→ **PROBLEM**: Each line from the first line of the entries through the line holding "veloce degli altri." is to be restated word for word; nothing else, and no picture, belongs in the answer.

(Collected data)
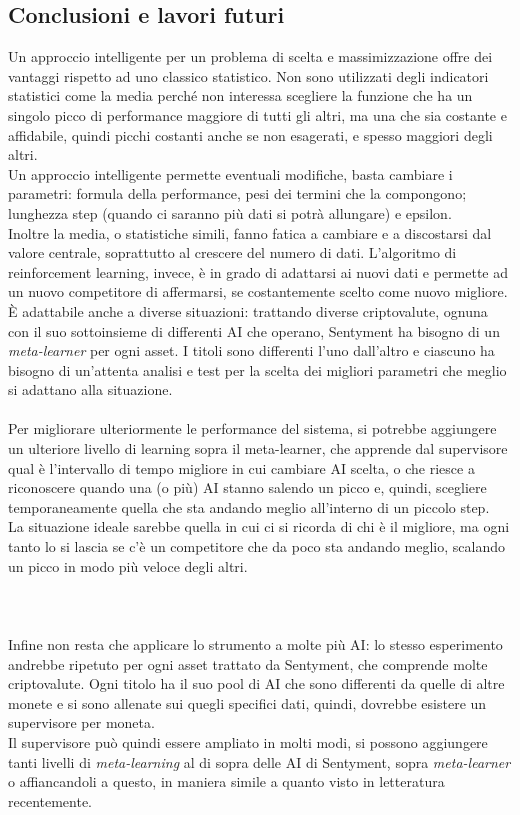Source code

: \documentclass[a4paper,12pt]{report}
\begin{document}
\begin{fig}
\newpage
\chapter{Conclusioni e lavori futuri}
\label{cap5}
Un approccio intelligente per un problema di scelta e massimizzazione offre dei vantaggi rispetto ad uno classico statistico. Non sono utilizzati degli indicatori statistici come la media perché non interessa scegliere la funzione che ha un singolo picco di performance maggiore di tutti gli altri, ma una che sia costante e affidabile, quindi picchi costanti anche se non esagerati, e spesso maggiori degli altri.\\ Un approccio intelligente permette eventuali modifiche, basta cambiare i parametri: formula della performance, pesi dei termini che la compongono; lunghezza step (quando ci saranno più dati si potrà allungare) e epsilon.\\ Inoltre la media, o statistiche simili, fanno fatica a cambiare e a discostarsi dal valore centrale, soprattutto al crescere del numero di dati. L'algoritmo di reinforcement learning, invece, è in grado di adattarsi ai nuovi dati e permette ad un nuovo competitore di affermarsi, se costantemente scelto come nuovo migliore. È adattabile anche a diverse situazioni: trattando diverse criptovalute, ognuna con il suo sottoinsieme di differenti AI che operano, Sentyment ha bisogno di un \textit{meta-learner} per ogni asset. I titoli sono differenti l'uno dall'altro e ciascuno ha bisogno di un'attenta analisi e test per la scelta dei migliori parametri che meglio si adattano alla situazione.
\\~\\Per migliorare ulteriormente le performance del sistema, si potrebbe aggiungere un ulteriore livello di learning sopra il meta-learner, che apprende dal supervisore qual è l'intervallo di tempo migliore in cui cambiare AI scelta, o che riesce a riconoscere quando una (o più) AI stanno salendo un picco e, quindi, scegliere temporaneamente quella che sta andando meglio all'interno di un piccolo step.\\ La situazione ideale sarebbe quella in cui ci si ricorda di chi è il migliore, ma ogni tanto lo si lascia se c'è un competitore che da poco sta andando meglio, scalando un picco in modo più veloce degli altri.
\\~\\\\~\\ Infine non resta che applicare lo strumento a molte più AI: lo stesso esperimento andrebbe ripetuto per ogni asset trattato da Sentyment, che comprende molte criptovalute. Ogni titolo ha il suo pool di AI che sono differenti da quelle di altre monete e si sono allenate sui quegli specifici dati, quindi, dovrebbe esistere un supervisore per moneta.\\ Il supervisore può quindi essere ampliato in molti modi, si possono aggiungere tanti livelli di \textit{meta-learning} al di sopra delle AI di Sentyment, sopra \textit{meta-learner} o affiancandoli a questo, in maniera simile a quanto visto in letteratura recentemente.


\end{fig}
\end{document}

→ **REPLY**:
Source code

: \documentclass[a4paper,12pt]{report}
\begin{document}
\begin{fig}
\newpage
\chapter{Conclusioni e lavori futuri}
\label{cap5}
Un approccio intelligente per un problema di scelta e massimizzazione offre dei vantaggi rispetto ad uno classico statistico. Non sono utilizzati degli indicatori statistici come la media perché non interessa scegliere la funzione che ha un singolo picco di performance maggiore di tutti gli altri, ma una che sia costante e affidabile, quindi picchi costanti anche se non esagerati, e spesso maggiori degli altri.\\ Un approccio intelligente permette eventuali modifiche, basta cambiare i parametri: formula della performance, pesi dei termini che la compongono; lunghezza step (quando ci saranno più dati si potrà allungare) e epsilon.\\ Inoltre la media, o statistiche simili, fanno fatica a cambiare e a discostarsi dal valore centrale, soprattutto al crescere del numero di dati. L'algoritmo di reinforcement learning, invece, è in grado di adattarsi ai nuovi dati e permette ad un nuovo competitore di affermarsi, se costantemente scelto come nuovo migliore. È adattabile anche a diverse situazioni: trattando diverse criptovalute, ognuna con il suo sottoinsieme di differenti AI che operano, Sentyment ha bisogno di un \textit{meta-learner} per ogni asset. I titoli sono differenti l'uno dall'altro e ciascuno ha bisogno di un'attenta analisi e test per la scelta dei migliori parametri che meglio si adattano alla situazione.
\\~\\Per migliorare ulteriormente le performance del sistema, si potrebbe aggiungere un ulteriore livello di learning sopra il meta-learner, che apprende dal supervisore qual è l'intervallo di tempo migliore in cui cambiare AI scelta, o che riesce a riconoscere quando una (o più) AI stanno salendo un picco e, quindi, scegliere temporaneamente quella che sta andando meglio all'interno di un piccolo step.\\ La situazione ideale sarebbe quella in cui ci si ricorda di chi è il migliore, ma ogni tanto lo si lascia se c'è un competitore che da poco sta andando meglio, scalando un picco in modo più veloce degli altri.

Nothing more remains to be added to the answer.